Lastly, separating the older west side of the neighborhood and its newer eastern side is a long plaza beneath the elevated highway that heads for Cheongdam Bridge. The plaza’s decorative touches reflect both the area’s natural environment and its historical status as an important river port. Plaques of local fish – bitterlings and Chinese minnows – are set in the pavement, and sculptures of rippling swells and a ship’s prow hint at the commerce that was done on the nearby banks in Joseon times.
These historical links are expanded upon by a series of signboards that give visitors information on topics ranging from the horse track that once occupied Seoul Forest’s current site to the old sailboats that used to ply the river to the history of Ttukseom’s name. This last one traces its origin to the fact that this area served as the royal hunting grounds for Joseon kings. Whenever the king would come here to hunt, a large banner called a dok (독) was raised to signal his presence. And although the area is of course not an actual island, its position wedged between the Han and the Jungnang Stream (중랑천) lent it a faint resemblance to one, resulting in the place coming to be known as Dokdo (독도), though this eventually evolved into Ttukseom, doh (도) and seom (섬) both meaning island, which presents a delightful opportunity to sow confusion the next time someone eagerly asks if you know Dokdo.

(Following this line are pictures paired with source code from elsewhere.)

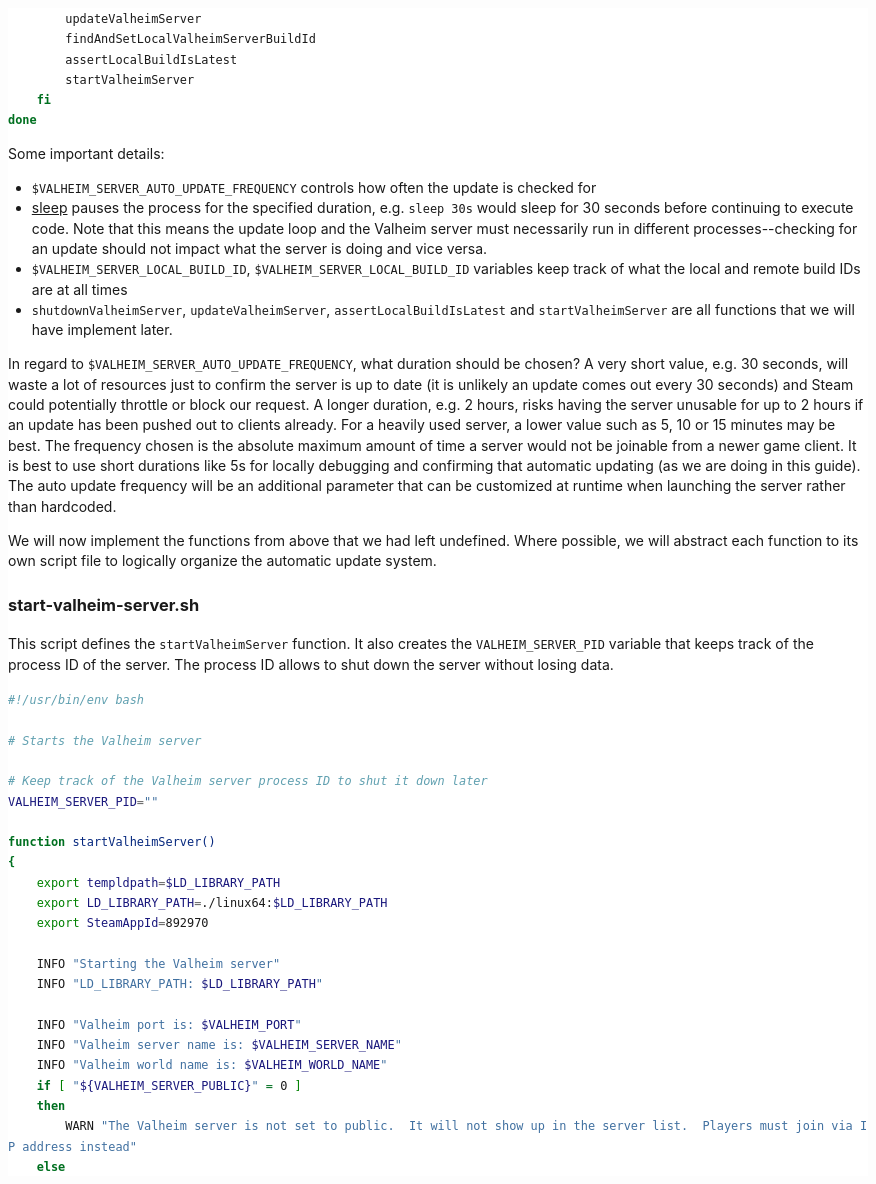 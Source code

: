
 ```bash
        updateValheimServer
        findAndSetLocalValheimServerBuildId
        assertLocalBuildIsLatest
        startValheimServer
    fi
done
```

Some important details:

* `$VALHEIM_SERVER_AUTO_UPDATE_FREQUENCY` controls how often the update is checked for
* [sleep](https://man7.org/linux/man-pages/man1/sleep.1.html) pauses the process for the specified duration, e.g. `sleep 30s` would sleep for 30 seconds before continuing to execute code.  Note that this means the update loop and the Valheim server must necessarily run in different processes--checking for an update should not impact what the server is doing and vice versa.
* `$VALHEIM_SERVER_LOCAL_BUILD_ID`, `$VALHEIM_SERVER_LOCAL_BUILD_ID` variables keep track of what the local and remote build IDs are at all times
* `shutdownValheimServer`, `updateValheimServer`, `assertLocalBuildIsLatest` and `startValheimServer` are all functions that we will have implement later.  

In regard to `$VALHEIM_SERVER_AUTO_UPDATE_FREQUENCY`, what duration should be chosen? A very short value, e.g. 30 seconds, will waste a lot of resources just to confirm the server is up to date (it is unlikely an update comes out every 30 seconds) and Steam could potentially throttle or block our request.  A longer duration, e.g. 2 hours, risks having the server unusable for up to 2 hours if an update has been pushed out to clients already.  For a heavily used server, a lower value such as 5, 10 or 15 minutes may be best.  The frequency chosen is the absolute maximum amount of time a server would not be joinable from a newer game client.  It is best to use short durations like 5s for locally debugging and confirming that automatic updating (as we are doing in this guide).  The auto update frequency will be an additional parameter that can be customized at runtime when launching the server rather than hardcoded.  

We will now implement the functions from above that we had left undefined.  Where possible, we will abstract each function to its own script file to logically organize the automatic update system.  

### start-valheim-server.sh

This script defines the `startValheimServer` function.  It also creates the `VALHEIM_SERVER_PID` variable that keeps track of the process ID of the server.  The process ID allows to shut down the server without losing data.  

```bash
#!/usr/bin/env bash

# Starts the Valheim server

# Keep track of the Valheim server process ID to shut it down later
VALHEIM_SERVER_PID=""

function startValheimServer()
{
    export templdpath=$LD_LIBRARY_PATH
    export LD_LIBRARY_PATH=./linux64:$LD_LIBRARY_PATH
    export SteamAppId=892970

    INFO "Starting the Valheim server"
    INFO "LD_LIBRARY_PATH: $LD_LIBRARY_PATH"

    INFO "Valheim port is: $VALHEIM_PORT"
    INFO "Valheim server name is: $VALHEIM_SERVER_NAME"
    INFO "Valheim world name is: $VALHEIM_WORLD_NAME"
    if [ "${VALHEIM_SERVER_PUBLIC}" = 0 ]
    then
        WARN "The Valheim server is not set to public.  It will not show up in the server list.  Players must join via IP address instead"
    else
```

Ttukseom Han River Park (뚝섬한강공원)
Exit 2 or 3
02) 3780-0736, 02) 3780-0521~4
Ttukseom Public Swimming Pools (뚝섬수영장)
Hours | 9:00 – 20:00, generally late June through August
Admission | Adults 5,000; Kids 13-18 4,000; Youths 6-12 3,000; Under 6 free
Yakchowon Park (약초원공원)
North on Neungdong-ro (능동로)
Neungdong-ro Alley Market (능동로 골목시장)
North on Neungdong-ro (능동로), Left on Ttukseom-ro-30-gil (뚝섬로30길)
8 thoughts on “Ttukseom Resort Station (뚝섬유원지역) Line 7 – Station #728”

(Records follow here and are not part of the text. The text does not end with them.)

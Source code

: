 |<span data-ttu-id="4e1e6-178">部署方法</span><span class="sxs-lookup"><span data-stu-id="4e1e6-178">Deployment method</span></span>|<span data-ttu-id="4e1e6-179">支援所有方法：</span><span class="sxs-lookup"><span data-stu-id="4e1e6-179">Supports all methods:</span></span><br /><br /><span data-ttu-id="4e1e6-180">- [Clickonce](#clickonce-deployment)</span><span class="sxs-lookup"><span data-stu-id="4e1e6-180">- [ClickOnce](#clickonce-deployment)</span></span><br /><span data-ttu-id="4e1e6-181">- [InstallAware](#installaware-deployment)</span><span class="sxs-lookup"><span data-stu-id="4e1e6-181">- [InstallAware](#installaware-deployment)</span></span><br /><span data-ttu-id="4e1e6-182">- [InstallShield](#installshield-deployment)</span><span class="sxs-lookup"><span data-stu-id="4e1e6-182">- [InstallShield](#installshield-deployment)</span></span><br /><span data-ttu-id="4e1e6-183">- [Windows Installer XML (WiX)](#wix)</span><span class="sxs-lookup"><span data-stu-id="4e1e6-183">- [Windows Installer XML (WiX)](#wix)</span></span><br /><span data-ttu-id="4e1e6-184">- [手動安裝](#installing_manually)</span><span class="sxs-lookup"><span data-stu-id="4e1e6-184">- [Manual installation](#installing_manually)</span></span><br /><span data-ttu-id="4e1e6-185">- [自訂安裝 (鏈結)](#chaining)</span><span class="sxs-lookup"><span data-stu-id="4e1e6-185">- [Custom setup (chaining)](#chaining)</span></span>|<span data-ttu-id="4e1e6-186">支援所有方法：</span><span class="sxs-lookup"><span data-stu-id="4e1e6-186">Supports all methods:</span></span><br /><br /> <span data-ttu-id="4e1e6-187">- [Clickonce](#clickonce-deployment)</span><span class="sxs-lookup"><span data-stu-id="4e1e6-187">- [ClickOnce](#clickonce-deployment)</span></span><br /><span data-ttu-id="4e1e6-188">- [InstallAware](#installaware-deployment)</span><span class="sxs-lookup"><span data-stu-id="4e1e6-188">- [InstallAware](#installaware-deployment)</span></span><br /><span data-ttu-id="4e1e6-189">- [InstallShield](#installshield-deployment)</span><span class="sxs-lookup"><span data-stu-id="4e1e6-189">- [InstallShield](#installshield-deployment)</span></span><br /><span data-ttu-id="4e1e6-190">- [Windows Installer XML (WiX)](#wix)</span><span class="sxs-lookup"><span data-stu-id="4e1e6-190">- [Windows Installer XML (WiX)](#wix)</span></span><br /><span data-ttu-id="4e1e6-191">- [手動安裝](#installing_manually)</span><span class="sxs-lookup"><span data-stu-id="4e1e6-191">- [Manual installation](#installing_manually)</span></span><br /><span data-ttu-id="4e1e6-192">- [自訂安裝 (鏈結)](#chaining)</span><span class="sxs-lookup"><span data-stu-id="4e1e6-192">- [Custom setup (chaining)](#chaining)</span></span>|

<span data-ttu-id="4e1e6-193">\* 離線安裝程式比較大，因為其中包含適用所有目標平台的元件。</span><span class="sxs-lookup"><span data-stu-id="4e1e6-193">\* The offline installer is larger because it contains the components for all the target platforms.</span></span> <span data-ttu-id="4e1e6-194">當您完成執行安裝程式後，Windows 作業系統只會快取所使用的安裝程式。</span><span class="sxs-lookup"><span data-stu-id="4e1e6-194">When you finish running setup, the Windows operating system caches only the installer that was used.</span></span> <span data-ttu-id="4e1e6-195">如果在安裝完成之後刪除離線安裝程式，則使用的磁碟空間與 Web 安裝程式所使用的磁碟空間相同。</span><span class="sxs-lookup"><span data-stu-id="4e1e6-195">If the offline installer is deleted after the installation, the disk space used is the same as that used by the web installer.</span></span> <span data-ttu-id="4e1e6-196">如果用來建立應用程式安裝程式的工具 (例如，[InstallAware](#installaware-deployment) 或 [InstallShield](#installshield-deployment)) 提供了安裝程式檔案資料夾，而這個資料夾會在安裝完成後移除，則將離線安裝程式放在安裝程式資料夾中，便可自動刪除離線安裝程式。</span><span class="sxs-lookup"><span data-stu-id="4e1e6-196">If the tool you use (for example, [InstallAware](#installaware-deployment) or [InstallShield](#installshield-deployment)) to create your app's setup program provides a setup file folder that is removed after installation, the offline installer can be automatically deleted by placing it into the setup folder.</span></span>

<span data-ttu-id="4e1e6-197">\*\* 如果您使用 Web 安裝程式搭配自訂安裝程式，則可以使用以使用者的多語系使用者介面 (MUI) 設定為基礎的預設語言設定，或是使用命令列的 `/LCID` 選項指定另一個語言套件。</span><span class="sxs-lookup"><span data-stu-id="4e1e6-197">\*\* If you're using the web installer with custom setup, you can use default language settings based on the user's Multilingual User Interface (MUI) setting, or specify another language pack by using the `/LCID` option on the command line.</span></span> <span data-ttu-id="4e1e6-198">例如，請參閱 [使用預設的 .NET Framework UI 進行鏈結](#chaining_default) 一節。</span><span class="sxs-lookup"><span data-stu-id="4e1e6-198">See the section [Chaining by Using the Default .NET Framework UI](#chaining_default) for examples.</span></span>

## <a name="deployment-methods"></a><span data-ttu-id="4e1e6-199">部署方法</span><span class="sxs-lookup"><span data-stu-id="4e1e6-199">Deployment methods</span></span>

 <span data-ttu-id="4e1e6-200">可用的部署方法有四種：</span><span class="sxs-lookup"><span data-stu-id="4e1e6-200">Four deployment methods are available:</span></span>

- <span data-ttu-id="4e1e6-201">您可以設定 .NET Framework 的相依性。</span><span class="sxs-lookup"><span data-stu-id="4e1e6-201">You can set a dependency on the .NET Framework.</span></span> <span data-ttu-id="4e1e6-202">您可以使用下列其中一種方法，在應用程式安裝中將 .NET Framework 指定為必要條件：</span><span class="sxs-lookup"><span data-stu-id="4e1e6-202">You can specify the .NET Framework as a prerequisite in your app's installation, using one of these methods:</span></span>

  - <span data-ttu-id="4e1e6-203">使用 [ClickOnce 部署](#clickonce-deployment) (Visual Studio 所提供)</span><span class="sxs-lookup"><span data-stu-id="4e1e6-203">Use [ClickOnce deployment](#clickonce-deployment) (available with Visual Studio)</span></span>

Great post. Is this the same Ttukseom as the one with a snow sledding park during winter?
Thanks Charmaine! Yeah, I’m pretty positive that it is.
I have reason to believe the station might eventually be renamed the more literal Tteukseom Park. I haven’t actually heard anything about an official change, but a couple of signs were recently replaced, and they have this new name. Much like S(h)incheon, a change well overdue in my opinion.
Is that so? Yeah, that would definitely be helpful. Thanks for the heads-up!
It’s on the new signage being installed within the protective glass cage on all 5678 lines. Basically, these signs sit on the rear of the platform advertisements so commuters in peak hour unable to see the screens can glance through the windows above the seats and see what station they’re at, a great addition in itself.
That’s awesome! Didn’t know they were doing that. Thanks for the heads-up Paul!